_DIRECTIONS:_
When the word "image" appears in a line of the data below, list that line.

_INFORMATION:_
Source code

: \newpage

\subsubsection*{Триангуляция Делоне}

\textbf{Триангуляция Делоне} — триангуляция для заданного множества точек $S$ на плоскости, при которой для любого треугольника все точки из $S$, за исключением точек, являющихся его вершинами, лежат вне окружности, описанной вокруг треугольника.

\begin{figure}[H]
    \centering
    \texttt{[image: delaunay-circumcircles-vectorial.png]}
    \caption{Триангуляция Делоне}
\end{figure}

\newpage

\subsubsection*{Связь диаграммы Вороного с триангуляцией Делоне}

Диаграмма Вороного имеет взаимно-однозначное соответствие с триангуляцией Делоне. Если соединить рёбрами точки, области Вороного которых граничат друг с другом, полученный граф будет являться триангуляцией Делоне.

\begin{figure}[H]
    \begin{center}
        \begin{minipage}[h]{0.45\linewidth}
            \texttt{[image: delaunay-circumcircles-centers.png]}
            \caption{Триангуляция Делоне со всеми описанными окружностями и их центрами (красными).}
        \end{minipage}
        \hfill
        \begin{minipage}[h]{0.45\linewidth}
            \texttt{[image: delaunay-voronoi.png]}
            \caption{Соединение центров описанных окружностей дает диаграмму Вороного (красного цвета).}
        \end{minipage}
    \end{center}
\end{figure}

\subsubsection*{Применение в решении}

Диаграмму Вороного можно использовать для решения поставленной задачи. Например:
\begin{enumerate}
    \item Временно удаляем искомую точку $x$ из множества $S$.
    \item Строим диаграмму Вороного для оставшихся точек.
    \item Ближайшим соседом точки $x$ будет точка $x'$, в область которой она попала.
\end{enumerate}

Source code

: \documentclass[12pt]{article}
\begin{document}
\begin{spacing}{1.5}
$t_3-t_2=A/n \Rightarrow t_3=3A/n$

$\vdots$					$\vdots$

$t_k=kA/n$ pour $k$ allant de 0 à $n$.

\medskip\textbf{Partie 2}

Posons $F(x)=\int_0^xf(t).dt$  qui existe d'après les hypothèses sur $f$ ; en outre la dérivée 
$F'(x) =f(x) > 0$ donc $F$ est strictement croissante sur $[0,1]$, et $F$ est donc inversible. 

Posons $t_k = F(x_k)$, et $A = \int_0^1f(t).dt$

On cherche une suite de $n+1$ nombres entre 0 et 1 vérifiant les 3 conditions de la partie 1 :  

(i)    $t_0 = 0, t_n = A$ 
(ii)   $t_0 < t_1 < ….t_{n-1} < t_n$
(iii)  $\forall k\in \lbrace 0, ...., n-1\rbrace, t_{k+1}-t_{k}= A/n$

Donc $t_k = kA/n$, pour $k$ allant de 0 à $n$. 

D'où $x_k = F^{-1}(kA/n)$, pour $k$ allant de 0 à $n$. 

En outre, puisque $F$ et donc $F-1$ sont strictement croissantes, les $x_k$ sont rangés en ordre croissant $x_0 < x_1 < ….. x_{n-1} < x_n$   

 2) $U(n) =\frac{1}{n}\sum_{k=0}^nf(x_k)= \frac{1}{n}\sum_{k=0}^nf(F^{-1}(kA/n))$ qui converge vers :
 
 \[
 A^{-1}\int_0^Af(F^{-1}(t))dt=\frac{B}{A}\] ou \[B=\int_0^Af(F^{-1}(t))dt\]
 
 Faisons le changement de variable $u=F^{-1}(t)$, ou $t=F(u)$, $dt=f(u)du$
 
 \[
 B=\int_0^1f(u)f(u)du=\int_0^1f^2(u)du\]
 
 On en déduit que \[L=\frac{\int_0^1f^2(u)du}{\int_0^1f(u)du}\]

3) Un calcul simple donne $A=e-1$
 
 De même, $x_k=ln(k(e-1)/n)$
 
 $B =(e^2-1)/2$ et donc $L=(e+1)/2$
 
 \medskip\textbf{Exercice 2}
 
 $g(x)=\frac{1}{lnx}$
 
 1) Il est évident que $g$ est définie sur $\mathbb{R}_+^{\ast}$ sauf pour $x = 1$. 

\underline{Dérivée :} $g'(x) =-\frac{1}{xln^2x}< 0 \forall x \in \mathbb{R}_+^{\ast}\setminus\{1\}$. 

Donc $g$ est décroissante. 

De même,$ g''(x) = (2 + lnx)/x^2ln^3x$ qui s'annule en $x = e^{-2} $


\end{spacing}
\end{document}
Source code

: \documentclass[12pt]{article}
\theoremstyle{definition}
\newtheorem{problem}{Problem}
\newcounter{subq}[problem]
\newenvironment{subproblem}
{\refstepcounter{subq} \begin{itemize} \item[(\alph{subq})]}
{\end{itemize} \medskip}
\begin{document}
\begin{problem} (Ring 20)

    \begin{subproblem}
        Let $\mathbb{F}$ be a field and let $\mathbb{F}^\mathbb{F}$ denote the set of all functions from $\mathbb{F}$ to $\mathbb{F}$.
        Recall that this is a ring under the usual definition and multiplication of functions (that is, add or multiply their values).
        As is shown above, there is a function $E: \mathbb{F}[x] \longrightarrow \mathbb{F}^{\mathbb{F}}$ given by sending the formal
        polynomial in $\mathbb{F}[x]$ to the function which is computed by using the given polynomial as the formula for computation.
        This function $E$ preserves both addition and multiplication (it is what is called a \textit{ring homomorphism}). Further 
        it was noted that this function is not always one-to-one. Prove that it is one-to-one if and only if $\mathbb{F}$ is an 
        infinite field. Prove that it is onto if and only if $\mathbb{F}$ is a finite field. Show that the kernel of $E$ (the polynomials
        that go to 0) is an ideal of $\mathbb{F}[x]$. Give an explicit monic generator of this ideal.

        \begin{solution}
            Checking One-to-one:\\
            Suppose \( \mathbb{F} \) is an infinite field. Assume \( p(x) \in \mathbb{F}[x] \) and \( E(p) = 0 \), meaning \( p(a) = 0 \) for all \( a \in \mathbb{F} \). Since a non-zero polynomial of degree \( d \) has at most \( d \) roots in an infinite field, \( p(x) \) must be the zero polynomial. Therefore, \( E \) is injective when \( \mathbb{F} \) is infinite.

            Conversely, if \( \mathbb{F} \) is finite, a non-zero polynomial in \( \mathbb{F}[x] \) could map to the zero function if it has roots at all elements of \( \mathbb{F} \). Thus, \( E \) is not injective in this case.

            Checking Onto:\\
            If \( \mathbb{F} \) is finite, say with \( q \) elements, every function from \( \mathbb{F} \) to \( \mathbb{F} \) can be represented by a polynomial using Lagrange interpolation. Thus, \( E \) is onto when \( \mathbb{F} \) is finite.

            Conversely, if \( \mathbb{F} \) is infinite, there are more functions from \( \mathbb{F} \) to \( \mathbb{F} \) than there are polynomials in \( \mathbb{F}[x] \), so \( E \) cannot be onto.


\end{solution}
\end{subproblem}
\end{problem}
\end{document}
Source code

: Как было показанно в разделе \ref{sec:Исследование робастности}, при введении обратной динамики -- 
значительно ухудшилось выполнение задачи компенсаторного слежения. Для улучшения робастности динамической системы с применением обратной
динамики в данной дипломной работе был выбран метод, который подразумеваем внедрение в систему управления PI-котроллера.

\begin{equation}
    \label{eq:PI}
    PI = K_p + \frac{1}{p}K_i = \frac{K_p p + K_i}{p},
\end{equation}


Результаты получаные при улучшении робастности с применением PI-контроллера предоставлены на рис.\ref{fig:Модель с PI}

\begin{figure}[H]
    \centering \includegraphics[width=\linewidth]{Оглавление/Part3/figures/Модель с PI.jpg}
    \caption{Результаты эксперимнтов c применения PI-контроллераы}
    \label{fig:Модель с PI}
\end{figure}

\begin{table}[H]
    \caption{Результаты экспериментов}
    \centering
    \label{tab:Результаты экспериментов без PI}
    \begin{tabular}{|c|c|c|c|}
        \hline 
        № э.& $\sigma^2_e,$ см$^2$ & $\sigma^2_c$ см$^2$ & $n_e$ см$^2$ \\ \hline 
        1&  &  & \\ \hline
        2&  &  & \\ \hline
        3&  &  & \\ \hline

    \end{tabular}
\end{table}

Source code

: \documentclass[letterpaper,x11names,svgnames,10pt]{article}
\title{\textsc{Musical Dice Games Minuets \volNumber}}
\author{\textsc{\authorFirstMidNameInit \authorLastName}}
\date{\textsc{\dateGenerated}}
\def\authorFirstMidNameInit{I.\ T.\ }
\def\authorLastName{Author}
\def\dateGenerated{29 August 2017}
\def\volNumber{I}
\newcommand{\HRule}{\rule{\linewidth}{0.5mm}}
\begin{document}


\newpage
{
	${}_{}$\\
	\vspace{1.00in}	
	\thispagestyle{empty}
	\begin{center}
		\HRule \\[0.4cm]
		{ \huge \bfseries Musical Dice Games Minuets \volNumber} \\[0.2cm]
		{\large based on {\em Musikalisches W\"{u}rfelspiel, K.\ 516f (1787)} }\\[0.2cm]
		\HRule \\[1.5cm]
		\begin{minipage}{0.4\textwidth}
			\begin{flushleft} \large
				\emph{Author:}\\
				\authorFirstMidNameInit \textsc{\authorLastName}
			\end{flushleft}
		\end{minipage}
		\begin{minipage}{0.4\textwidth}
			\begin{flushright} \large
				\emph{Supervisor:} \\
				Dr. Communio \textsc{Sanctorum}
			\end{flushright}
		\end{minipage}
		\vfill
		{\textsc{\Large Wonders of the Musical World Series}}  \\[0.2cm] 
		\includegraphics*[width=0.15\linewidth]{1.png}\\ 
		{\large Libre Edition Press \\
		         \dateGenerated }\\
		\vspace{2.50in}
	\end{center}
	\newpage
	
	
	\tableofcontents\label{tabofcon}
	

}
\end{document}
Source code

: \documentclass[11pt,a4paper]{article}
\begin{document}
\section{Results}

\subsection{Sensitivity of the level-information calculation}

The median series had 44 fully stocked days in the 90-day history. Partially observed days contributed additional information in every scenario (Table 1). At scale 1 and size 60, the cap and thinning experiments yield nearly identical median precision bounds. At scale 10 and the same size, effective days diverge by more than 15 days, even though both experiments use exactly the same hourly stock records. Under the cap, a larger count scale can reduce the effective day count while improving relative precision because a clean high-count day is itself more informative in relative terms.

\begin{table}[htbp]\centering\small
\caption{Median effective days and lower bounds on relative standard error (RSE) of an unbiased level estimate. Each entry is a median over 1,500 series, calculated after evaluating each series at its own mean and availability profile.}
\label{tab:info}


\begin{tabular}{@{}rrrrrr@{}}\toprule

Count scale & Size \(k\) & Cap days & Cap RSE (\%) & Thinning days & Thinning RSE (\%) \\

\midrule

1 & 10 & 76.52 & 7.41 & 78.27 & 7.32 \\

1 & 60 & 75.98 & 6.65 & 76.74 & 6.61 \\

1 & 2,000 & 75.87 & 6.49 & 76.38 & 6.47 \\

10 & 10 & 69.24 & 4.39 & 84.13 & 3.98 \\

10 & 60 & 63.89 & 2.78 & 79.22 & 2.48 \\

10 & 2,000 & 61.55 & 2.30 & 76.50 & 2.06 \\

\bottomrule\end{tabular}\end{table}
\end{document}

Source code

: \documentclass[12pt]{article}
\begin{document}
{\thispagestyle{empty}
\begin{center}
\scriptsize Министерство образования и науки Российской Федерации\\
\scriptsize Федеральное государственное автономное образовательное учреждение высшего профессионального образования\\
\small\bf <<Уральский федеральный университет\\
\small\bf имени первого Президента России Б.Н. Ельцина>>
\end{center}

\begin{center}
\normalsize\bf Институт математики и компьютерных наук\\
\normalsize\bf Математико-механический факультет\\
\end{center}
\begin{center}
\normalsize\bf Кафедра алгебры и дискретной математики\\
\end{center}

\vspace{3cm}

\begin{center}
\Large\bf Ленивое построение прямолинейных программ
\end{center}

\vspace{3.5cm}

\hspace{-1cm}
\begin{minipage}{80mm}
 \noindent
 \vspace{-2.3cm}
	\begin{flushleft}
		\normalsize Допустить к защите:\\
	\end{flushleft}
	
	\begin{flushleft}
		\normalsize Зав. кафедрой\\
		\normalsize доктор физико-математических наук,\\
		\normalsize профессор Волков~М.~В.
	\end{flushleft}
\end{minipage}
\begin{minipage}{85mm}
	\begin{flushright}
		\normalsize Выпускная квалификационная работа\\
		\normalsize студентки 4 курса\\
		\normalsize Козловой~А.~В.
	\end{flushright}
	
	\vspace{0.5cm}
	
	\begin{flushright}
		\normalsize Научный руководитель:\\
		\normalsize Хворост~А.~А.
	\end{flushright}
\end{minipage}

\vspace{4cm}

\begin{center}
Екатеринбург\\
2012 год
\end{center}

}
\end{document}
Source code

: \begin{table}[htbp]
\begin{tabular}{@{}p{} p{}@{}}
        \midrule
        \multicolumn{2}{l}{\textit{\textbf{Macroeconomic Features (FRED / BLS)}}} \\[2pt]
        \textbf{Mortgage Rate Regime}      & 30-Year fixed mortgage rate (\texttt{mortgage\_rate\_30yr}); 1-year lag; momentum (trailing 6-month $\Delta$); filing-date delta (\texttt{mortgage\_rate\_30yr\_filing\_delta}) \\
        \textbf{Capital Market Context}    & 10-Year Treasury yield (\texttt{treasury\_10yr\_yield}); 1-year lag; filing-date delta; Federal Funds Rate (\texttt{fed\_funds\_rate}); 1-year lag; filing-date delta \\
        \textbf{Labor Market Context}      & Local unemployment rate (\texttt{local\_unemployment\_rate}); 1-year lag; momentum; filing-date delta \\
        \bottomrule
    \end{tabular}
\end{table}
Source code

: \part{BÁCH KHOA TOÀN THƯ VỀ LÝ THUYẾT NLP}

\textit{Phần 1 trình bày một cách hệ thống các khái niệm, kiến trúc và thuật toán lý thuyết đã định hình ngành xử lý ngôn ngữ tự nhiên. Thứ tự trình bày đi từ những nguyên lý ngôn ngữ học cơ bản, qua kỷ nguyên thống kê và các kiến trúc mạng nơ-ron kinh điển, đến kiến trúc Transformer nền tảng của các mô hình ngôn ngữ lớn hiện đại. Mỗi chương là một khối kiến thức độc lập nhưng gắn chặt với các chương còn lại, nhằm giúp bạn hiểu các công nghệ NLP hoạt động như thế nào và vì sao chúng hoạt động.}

_WRITTEN REPLY:_
    \texttt{[image: delaunay-circumcircles-vectorial.png]}
            \texttt{[image: delaunay-circumcircles-centers.png]}
            \texttt{[image: delaunay-voronoi.png]}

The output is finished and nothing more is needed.